Nothing but the lines from the first line of the entries through the line with "## Evidence" should appear in the answer, transcribed exactly and free of pictures.
Start of Data listing
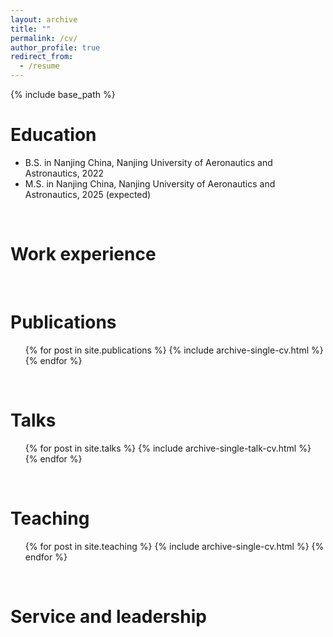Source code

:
 ```yaml
---
layout: archive
title: ""
permalink: /cv/
author_profile: true
redirect_from:
  - /resume
---
```


{% include base_path %}

Education
======
* B.S. in Nanjing China, Nanjing University of Aeronautics and Astronautics, 2022
* M.S. in Nanjing China, Nanjing University of Aeronautics and Astronautics, 2025 (expected)

<br>

Work experience
======

<br>

Publications
======
  <ul>{% for post in site.publications %}
    {% include archive-single-cv.html %}
  {% endfor %}</ul>
  
<br>
 
Talks
======
  <ul>{% for post in site.talks %}
    {% include archive-single-talk-cv.html %}
  {% endfor %}</ul>
  
<br>

Teaching
======
  <ul>{% for post in site.teaching %}
    {% include archive-single-cv.html %}
  {% endfor %}</ul>
  
<br>

Service and leadership
======

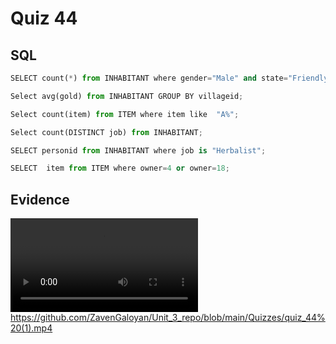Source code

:  # Quiz 44
 ## SQL
 ```.py
SELECT count(*) from INHABITANT where gender="Male" and state="Friendly";

Select avg(gold) from INHABITANT GROUP BY villageid;

Select count(item) from ITEM where item like  "A%";

Select count(DISTINCT job) from INHABITANT;

SELECT personid from INHABITANT where job is "Herbalist";

SELECT  item from ITEM where owner=4 or owner=18;
 ```
 ## Evidence
 ![](https://github.com/ZavenGaloyan/Unit_3_repo/blob/main/Quizzes/quiz_44%20(1).mp4)
 https://github.com/ZavenGaloyan/Unit_3_repo/blob/main/Quizzes/quiz_44%20(1).mp4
End of Data listing
Answer to this exercise »
Source code

:
 ```yaml
---
layout: archive
title: ""
permalink: /cv/
author_profile: true
redirect_from:
  - /resume
---
```


{% include base_path %}

Education
======
* B.S. in Nanjing China, Nanjing University of Aeronautics and Astronautics, 2022
* M.S. in Nanjing China, Nanjing University of Aeronautics and Astronautics, 2025 (expected)

<br>

Work experience
======

<br>

Publications
======
  <ul>{% for post in site.publications %}
    {% include archive-single-cv.html %}
  {% endfor %}</ul>
  
<br>
 
Talks
======
  <ul>{% for post in site.talks %}
    {% include archive-single-talk-cv.html %}
  {% endfor %}</ul>
  
<br>

Teaching
======
  <ul>{% for post in site.teaching %}
    {% include archive-single-cv.html %}
  {% endfor %}</ul>
  
<br>

Service and leadership
======

Source code

:  # Quiz 44
 ## SQL
 ```.py
SELECT count(*) from INHABITANT where gender="Male" and state="Friendly";

Select avg(gold) from INHABITANT GROUP BY villageid;

Select count(item) from ITEM where item like  "A%";

Select count(DISTINCT job) from INHABITANT;

SELECT personid from INHABITANT where job is "Herbalist";

SELECT  item from ITEM where owner=4 or owner=18;
 ```
 ## Evidence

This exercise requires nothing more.